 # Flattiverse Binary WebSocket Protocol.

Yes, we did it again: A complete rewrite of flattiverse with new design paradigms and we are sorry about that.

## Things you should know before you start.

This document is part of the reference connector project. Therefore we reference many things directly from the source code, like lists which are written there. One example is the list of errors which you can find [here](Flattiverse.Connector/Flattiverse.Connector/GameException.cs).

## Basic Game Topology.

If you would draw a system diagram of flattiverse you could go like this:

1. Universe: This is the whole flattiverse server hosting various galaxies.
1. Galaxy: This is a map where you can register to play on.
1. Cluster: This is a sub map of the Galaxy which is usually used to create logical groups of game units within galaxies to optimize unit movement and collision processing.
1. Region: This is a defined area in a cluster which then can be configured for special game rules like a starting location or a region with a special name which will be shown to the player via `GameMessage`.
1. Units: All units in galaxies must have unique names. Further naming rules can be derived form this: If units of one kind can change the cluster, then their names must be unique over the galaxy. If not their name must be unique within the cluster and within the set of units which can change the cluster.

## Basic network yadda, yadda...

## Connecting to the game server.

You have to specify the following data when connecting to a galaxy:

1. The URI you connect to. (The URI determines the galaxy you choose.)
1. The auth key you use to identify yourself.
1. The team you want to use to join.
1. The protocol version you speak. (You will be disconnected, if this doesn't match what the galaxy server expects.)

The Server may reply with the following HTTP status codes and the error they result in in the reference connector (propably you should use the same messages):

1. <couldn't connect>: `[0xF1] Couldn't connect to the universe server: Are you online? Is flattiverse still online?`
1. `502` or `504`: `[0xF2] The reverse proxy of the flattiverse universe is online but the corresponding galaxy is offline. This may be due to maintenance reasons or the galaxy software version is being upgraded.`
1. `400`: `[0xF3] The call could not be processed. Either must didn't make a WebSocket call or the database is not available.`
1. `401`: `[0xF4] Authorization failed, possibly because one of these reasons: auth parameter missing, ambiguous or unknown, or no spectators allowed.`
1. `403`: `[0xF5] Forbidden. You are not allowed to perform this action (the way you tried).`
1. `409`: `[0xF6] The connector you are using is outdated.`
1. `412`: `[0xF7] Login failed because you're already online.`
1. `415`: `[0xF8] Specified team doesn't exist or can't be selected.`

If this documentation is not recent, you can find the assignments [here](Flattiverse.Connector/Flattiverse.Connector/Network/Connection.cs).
....
The answer should be a single number: the count of lines in the records that hold the string "within".

**YOUR SOLUTION:**
2